- **Work order**:
Once the line with "击退狼人之后，一行人穿过郁郁" is found in the entries below, print it and each following line exactly, stopping after the line with "随后很自然地靠向一侧，为几位让出了位置。"; print nothing else.

- **Task data**:
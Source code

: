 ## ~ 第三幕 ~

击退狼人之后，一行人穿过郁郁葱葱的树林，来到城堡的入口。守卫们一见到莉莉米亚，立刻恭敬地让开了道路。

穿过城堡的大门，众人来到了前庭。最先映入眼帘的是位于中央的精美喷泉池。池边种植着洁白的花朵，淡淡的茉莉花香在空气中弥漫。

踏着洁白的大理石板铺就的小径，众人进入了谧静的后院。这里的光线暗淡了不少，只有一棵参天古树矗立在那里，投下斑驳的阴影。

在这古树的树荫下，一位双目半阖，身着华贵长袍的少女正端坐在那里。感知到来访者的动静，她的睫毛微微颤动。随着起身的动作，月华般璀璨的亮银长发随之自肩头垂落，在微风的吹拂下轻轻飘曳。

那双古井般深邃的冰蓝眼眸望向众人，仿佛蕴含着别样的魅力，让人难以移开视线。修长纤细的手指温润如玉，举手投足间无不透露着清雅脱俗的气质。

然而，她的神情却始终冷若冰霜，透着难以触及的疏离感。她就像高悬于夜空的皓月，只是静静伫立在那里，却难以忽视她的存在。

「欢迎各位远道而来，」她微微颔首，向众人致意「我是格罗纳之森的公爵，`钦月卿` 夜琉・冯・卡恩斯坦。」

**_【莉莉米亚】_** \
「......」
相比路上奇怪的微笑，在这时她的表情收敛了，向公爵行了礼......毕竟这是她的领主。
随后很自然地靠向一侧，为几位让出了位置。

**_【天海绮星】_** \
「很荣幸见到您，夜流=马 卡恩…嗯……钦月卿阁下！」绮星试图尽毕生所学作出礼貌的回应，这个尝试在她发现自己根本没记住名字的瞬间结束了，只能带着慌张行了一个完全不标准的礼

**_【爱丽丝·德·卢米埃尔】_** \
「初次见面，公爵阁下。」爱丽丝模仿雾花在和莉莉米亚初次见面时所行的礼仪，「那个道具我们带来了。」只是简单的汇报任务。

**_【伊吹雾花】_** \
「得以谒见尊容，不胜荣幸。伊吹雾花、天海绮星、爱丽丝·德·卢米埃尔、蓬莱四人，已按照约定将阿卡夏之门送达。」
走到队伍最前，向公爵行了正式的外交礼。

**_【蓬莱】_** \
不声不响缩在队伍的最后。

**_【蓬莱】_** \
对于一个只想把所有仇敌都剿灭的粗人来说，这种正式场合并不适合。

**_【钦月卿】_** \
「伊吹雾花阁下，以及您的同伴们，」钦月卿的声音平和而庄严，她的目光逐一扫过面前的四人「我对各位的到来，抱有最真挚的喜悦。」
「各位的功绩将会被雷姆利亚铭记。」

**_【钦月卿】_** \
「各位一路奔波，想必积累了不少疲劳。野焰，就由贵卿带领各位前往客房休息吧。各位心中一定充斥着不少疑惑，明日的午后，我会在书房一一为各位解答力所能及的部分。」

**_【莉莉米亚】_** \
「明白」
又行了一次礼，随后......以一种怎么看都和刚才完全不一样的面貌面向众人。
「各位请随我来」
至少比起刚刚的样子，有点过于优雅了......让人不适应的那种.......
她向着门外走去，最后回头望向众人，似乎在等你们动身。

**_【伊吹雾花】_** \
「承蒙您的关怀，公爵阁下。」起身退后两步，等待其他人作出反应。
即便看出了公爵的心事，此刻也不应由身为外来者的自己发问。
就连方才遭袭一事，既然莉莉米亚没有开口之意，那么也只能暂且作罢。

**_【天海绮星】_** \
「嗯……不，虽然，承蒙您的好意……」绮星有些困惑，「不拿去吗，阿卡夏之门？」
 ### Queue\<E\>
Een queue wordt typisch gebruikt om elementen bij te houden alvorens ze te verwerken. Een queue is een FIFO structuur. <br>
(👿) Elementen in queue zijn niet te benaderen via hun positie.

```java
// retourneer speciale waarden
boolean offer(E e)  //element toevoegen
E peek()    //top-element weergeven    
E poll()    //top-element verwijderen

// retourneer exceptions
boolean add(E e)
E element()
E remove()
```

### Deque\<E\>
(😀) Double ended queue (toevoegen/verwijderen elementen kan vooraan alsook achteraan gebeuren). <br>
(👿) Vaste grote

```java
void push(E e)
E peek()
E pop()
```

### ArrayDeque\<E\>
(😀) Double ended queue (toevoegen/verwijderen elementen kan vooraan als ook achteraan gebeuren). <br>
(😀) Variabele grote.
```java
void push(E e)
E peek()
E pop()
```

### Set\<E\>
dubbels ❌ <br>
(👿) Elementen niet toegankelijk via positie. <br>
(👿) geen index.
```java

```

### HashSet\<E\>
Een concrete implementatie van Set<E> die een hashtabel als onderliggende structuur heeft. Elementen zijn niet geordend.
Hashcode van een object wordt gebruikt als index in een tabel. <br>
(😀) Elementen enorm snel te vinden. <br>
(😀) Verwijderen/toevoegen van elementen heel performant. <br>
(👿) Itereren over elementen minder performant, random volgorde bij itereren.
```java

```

- **Response to the task**:
击退狼人之后，一行人穿过郁郁葱葱的树林，来到城堡的入口。守卫们一见到莉莉米亚，立刻恭敬地让开了道路。

穿过城堡的大门，众人来到了前庭。最先映入眼帘的是位于中央的精美喷泉池。池边种植着洁白的花朵，淡淡的茉莉花香在空气中弥漫。

踏着洁白的大理石板铺就的小径，众人进入了谧静的后院。这里的光线暗淡了不少，只有一棵参天古树矗立在那里，投下斑驳的阴影。

在这古树的树荫下，一位双目半阖，身着华贵长袍的少女正端坐在那里。感知到来访者的动静，她的睫毛微微颤动。随着起身的动作，月华般璀璨的亮银长发随之自肩头垂落，在微风的吹拂下轻轻飘曳。

那双古井般深邃的冰蓝眼眸望向众人，仿佛蕴含着别样的魅力，让人难以移开视线。修长纤细的手指温润如玉，举手投足间无不透露着清雅脱俗的气质。

然而，她的神情却始终冷若冰霜，透着难以触及的疏离感。她就像高悬于夜空的皓月，只是静静伫立在那里，却难以忽视她的存在。

「欢迎各位远道而来，」她微微颔首，向众人致意「我是格罗纳之森的公爵，`钦月卿` 夜琉・冯・卡恩斯坦。」

**_【莉莉米亚】_** \
「......」
相比路上奇怪的微笑，在这时她的表情收敛了，向公爵行了礼......毕竟这是她的领主。
随后很自然地靠向一侧，为几位让出了位置。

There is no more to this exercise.